When she can bring herself to meet Giselle’s gaze again, it’s to her staring back with wide brown eyes, “Enough with the Disney Princess doe eyes,” she snaps, anger that she can barely control flares from somewhere deep in her chest. “You know how I feel about that place.”
“I know, I do, but look,” she holds out the paper and points at one of the paragraphs, but there’s no way Dallas can process the words with the way her mind is racing. “They’re giving me a stipend to hire like, three assistants, but I just want you. Please say yes. I wouldn’t be where I am right now without your insights, you know that.”
Dallas sighs, digs her fingers into her right shoulder as she looks at the paper again—Tate College, university of the future—and her gaze is drawn to the university’s crest where it’s embossed in the tip right corner of the blurry letter from the desk of the dean.

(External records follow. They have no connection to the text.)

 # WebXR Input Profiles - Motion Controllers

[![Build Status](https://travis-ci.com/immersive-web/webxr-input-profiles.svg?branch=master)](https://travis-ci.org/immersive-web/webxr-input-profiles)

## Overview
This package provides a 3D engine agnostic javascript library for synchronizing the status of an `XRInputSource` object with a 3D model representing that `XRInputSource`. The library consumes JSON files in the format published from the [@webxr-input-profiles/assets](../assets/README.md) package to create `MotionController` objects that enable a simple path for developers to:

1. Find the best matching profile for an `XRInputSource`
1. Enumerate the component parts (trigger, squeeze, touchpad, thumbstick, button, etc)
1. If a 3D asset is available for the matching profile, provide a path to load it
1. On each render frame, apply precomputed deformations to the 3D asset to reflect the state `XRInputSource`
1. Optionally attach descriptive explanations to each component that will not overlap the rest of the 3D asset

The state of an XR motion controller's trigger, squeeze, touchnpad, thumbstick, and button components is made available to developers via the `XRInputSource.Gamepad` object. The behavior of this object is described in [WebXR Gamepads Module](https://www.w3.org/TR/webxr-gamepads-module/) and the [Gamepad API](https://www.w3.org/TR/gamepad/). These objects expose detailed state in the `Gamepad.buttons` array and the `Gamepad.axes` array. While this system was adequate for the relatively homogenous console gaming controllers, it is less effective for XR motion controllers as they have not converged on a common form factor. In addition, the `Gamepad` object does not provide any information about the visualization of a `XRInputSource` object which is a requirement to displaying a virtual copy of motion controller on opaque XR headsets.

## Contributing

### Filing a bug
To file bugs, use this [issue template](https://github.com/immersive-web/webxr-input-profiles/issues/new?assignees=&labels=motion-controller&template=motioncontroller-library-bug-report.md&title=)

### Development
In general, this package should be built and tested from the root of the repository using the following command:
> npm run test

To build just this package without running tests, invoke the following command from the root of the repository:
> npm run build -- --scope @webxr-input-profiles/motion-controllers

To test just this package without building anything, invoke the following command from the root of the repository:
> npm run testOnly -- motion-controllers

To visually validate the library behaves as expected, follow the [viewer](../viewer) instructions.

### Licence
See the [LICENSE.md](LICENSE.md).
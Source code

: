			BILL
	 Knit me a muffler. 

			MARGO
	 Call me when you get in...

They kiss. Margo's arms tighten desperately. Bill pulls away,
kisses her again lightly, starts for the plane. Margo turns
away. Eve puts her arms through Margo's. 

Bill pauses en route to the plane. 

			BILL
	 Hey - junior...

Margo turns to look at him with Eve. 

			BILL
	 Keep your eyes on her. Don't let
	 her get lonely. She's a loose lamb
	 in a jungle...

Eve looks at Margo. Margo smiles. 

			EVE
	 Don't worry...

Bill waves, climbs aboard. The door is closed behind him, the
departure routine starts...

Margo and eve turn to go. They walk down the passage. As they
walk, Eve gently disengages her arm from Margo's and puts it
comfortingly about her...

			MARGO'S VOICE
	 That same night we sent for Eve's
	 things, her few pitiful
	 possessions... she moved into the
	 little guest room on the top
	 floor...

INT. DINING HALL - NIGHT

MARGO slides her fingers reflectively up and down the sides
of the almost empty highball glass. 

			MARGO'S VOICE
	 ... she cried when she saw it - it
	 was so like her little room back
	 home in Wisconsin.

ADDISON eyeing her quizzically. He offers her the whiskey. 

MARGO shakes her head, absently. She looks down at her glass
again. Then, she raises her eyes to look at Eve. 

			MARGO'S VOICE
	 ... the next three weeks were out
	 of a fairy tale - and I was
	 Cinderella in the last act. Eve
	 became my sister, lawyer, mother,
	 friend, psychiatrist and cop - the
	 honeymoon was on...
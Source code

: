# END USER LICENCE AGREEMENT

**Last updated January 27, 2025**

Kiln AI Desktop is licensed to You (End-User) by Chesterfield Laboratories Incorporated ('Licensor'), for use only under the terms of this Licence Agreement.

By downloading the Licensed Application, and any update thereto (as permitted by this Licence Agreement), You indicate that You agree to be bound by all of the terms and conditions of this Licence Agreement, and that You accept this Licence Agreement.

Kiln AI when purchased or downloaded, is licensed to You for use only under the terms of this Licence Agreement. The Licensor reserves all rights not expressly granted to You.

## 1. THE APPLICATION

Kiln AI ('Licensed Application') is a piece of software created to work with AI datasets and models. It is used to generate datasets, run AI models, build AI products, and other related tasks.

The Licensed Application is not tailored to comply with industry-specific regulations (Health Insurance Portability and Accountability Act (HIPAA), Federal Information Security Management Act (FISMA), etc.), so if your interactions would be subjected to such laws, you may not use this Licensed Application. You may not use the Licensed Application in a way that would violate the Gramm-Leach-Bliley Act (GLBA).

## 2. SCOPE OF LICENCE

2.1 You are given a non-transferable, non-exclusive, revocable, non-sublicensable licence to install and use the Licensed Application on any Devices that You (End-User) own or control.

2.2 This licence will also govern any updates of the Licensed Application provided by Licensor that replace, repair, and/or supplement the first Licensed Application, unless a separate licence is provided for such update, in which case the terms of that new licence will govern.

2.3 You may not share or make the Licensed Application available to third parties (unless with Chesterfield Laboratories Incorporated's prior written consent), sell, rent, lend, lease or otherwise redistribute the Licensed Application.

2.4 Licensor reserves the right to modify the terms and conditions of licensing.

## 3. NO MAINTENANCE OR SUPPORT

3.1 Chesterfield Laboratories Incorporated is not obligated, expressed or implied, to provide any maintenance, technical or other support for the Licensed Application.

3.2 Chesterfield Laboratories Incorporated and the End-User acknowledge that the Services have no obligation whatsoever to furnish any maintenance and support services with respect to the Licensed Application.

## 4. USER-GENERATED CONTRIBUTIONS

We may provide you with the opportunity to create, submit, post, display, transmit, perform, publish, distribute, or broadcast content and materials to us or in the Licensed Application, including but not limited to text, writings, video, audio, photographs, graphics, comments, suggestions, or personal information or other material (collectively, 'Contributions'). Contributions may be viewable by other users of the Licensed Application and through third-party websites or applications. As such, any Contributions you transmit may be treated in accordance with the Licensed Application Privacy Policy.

After a minute, she finally looks back up at her friend—the only one she has—and nods, a few short jerks, “I’ll come,” she sighs, squeezes her fingers into her shoulder until pain flares down to her elbow.
Giselle narrows her eyes at her, “What’s wrong with your arm?”
“Nothing,” Dallas snaps, drops her hand and squeezes her fingers into a fist. “It’s fine. I’m fine.”
“Say that a few hundred more times and I might think you’re not entirely full of shit.”
For a second, Dallas sees red again, so she breathes deep and counts ten cracks in the walls, finally pushes away from the couch, “Anything else I need to know, or can it wait until tomorrow?” She frowns at the window on the wall behind the table, the sky outside turning from pitch black to, well, slightly less pitch. “This morning. Later, or whatever.”
Giselle doesn’t say anything, and Dallas leans down and unties her shoes, but leaves them on to protect her socks from the stain of the orange dirt that gets everywhere, no matter how many times a week they try to deep clean the bungalow.
Resolutely, she keeps her head turned down so she can avoid looking at the pitying look on Giselle’s face, but Dallas does hear her sigh and she fights the urge to cringe too noticeable, “Nothing that can’t wait,” Giselle says, her voice quiet but still brimming with a happiness that Dallas really wants to fault her for feeling, but can’t. “I’ll be there in a bit.”
“I’ll leave the light on.”
Their living room is so tiny it’s difficult to too much living there, especially since Giselle tends to end up using it as her office slash R&D room slash Dallas doesn’t even want to know what else, so she’s sure she’s escaped relatively unscathed until she hears her shuffle back to the table.
“All roads lead home,” Giselle says, and she freezes mid step, stumbles out of the room. “Even when you don’t want them to.”
She’s right, but Dallas isn’t about to tell her that to her face.